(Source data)

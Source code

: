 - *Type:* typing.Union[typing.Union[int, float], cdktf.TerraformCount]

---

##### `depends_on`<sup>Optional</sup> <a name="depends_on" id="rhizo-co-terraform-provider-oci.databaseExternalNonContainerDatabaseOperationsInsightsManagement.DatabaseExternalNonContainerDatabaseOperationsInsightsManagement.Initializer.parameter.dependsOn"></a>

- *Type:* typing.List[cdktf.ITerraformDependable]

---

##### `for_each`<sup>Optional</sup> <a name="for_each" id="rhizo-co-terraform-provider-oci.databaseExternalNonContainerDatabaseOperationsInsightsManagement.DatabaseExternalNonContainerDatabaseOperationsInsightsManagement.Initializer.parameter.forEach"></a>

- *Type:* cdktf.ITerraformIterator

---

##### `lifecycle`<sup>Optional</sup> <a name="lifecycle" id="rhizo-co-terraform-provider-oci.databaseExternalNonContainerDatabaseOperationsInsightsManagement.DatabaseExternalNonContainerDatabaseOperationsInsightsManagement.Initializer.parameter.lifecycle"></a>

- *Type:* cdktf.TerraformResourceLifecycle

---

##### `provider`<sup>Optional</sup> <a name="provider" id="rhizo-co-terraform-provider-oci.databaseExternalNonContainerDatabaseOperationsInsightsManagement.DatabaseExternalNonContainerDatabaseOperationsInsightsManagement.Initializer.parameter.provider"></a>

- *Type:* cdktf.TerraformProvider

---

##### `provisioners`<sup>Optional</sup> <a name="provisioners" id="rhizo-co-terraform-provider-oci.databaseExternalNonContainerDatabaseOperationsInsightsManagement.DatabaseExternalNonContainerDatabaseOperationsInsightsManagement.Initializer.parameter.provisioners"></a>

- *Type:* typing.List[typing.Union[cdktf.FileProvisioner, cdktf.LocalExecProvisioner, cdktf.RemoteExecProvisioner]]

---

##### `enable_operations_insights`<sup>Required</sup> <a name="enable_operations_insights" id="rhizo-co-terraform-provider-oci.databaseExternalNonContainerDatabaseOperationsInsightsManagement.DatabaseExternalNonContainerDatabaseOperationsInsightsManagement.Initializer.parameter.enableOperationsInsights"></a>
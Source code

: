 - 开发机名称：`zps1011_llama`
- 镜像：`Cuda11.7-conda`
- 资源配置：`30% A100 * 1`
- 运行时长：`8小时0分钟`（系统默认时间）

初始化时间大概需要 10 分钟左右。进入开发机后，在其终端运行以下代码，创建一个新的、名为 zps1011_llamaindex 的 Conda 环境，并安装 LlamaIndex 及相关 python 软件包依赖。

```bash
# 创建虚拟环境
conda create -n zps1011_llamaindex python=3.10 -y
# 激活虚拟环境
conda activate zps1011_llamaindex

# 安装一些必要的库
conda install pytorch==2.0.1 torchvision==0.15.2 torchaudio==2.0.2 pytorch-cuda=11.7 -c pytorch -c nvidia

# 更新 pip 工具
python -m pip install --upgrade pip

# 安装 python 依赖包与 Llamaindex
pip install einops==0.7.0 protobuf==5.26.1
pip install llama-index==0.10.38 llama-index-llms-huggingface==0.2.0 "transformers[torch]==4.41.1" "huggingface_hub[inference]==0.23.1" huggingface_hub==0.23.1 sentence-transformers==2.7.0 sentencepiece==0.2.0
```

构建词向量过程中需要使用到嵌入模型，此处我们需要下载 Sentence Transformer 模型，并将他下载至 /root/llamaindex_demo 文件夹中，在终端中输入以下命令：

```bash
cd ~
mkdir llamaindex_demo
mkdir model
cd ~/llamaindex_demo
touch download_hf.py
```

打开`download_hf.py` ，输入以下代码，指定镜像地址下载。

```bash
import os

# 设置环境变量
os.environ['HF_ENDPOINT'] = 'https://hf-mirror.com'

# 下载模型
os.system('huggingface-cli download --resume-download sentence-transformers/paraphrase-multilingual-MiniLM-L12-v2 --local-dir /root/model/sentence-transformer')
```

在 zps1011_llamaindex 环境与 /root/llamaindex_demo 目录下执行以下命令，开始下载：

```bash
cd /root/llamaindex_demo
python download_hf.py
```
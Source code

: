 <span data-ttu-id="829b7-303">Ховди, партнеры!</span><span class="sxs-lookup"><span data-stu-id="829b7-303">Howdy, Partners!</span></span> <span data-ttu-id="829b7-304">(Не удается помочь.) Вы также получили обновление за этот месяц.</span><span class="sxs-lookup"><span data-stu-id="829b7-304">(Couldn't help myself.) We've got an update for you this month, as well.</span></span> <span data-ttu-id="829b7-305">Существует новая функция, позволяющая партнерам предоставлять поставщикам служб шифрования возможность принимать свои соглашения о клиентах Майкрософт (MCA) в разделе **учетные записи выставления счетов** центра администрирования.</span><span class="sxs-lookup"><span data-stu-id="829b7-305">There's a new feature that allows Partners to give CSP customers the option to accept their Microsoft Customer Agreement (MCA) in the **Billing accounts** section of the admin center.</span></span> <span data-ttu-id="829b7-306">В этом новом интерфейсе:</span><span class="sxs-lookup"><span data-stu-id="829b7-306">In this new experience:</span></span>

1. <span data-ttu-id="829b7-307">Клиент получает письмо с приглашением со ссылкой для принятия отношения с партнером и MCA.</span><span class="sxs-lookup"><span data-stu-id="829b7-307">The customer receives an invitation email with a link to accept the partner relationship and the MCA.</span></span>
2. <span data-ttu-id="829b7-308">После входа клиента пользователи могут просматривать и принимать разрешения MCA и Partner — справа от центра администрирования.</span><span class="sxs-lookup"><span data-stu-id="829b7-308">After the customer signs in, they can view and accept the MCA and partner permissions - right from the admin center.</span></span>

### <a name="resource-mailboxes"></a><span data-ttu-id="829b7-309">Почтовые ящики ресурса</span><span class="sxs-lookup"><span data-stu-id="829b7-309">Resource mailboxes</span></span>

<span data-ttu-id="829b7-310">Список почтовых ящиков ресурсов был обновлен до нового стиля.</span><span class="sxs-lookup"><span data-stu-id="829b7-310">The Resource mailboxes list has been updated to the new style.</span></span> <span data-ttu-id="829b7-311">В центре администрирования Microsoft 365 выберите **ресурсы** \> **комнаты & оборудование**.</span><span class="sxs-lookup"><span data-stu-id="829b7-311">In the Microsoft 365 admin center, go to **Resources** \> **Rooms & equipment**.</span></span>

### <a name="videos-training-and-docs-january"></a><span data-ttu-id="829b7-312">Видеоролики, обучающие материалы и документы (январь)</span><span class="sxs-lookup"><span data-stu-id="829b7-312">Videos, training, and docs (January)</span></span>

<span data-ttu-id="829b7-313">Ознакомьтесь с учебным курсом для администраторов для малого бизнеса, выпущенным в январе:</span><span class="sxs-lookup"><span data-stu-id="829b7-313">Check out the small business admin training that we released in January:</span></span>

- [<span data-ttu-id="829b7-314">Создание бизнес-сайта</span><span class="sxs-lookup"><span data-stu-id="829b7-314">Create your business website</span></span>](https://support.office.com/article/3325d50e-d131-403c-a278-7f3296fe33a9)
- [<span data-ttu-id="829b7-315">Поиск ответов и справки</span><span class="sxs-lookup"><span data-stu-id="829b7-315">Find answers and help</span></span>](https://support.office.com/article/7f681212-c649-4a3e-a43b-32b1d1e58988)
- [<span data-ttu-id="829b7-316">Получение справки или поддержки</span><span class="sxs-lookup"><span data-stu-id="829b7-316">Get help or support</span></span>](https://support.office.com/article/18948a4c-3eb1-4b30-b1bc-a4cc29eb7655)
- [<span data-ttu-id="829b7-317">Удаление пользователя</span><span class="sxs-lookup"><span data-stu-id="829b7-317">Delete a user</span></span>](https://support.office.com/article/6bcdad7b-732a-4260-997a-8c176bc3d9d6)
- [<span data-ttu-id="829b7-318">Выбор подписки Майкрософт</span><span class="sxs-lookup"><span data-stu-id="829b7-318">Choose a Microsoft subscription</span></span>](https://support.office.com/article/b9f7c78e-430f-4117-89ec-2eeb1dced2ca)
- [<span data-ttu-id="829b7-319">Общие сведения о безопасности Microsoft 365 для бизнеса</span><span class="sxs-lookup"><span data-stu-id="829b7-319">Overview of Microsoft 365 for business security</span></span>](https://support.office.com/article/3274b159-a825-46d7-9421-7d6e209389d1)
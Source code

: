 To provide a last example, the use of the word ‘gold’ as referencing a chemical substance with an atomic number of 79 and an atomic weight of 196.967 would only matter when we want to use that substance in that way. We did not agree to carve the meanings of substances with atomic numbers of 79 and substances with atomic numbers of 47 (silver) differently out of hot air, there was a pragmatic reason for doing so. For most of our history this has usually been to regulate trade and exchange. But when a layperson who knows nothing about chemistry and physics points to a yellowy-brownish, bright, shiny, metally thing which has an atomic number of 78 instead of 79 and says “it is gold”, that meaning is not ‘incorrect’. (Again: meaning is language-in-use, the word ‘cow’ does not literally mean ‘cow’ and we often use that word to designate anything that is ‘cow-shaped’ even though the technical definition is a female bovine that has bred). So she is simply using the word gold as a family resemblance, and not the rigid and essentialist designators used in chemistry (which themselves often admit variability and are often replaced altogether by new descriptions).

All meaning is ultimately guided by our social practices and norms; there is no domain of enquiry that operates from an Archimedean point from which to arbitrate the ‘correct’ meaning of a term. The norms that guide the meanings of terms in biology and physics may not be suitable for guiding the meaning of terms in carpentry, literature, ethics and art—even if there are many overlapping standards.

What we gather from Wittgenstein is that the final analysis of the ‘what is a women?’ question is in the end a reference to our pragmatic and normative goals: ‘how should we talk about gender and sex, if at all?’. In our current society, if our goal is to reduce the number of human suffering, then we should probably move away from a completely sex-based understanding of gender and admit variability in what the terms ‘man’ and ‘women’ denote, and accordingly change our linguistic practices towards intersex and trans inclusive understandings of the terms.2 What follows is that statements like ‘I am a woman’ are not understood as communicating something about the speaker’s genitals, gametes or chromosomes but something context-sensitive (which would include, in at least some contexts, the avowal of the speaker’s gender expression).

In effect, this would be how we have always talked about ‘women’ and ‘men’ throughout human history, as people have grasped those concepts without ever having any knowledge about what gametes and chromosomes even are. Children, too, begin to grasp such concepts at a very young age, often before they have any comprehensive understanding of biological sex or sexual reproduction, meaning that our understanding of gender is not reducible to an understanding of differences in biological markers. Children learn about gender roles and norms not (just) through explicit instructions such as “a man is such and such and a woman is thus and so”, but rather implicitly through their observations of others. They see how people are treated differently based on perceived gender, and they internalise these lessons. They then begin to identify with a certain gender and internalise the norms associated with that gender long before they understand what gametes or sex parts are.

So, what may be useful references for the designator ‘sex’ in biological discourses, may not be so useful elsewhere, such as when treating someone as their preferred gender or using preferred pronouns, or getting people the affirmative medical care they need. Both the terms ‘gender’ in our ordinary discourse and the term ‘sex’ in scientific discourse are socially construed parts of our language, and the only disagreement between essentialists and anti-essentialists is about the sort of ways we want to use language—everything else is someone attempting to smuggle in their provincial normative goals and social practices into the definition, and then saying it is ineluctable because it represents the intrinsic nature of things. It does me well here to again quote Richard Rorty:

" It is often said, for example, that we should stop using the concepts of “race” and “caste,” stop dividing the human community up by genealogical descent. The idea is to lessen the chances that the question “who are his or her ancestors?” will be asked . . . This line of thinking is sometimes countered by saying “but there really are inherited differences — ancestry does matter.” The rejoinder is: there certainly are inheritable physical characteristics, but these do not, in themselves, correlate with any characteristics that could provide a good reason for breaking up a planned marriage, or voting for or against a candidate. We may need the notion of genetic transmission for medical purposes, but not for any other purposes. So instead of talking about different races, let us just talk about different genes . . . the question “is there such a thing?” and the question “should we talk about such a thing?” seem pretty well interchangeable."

→ **REQUIREMENT**: A word-for-word copy of the lines above from the one with "and the MCA.</span></span>" through the one with "and docs (January)</span></span>", inclusive, is the only output wanted.

→ **ANSWER AREA**:
1. <span data-ttu-id="829b7-307">Клиент получает письмо с приглашением со ссылкой для принятия отношения с партнером и MCA.</span><span class="sxs-lookup"><span data-stu-id="829b7-307">The customer receives an invitation email with a link to accept the partner relationship and the MCA.</span></span>
2. <span data-ttu-id="829b7-308">После входа клиента пользователи могут просматривать и принимать разрешения MCA и Partner — справа от центра администрирования.</span><span class="sxs-lookup"><span data-stu-id="829b7-308">After the customer signs in, they can view and accept the MCA and partner permissions - right from the admin center.</span></span>

### <a name="resource-mailboxes"></a><span data-ttu-id="829b7-309">Почтовые ящики ресурса</span><span class="sxs-lookup"><span data-stu-id="829b7-309">Resource mailboxes</span></span>

<span data-ttu-id="829b7-310">Список почтовых ящиков ресурсов был обновлен до нового стиля.</span><span class="sxs-lookup"><span data-stu-id="829b7-310">The Resource mailboxes list has been updated to the new style.</span></span> <span data-ttu-id="829b7-311">В центре администрирования Microsoft 365 выберите **ресурсы** \> **комнаты & оборудование**.</span><span class="sxs-lookup"><span data-stu-id="829b7-311">In the Microsoft 365 admin center, go to **Resources** \> **Rooms & equipment**.</span></span>

### <a name="videos-training-and-docs-january"></a><span data-ttu-id="829b7-312">Видеоролики, обучающие материалы и документы (январь)</span><span class="sxs-lookup"><span data-stu-id="829b7-312">Videos, training, and docs (January)</span></span>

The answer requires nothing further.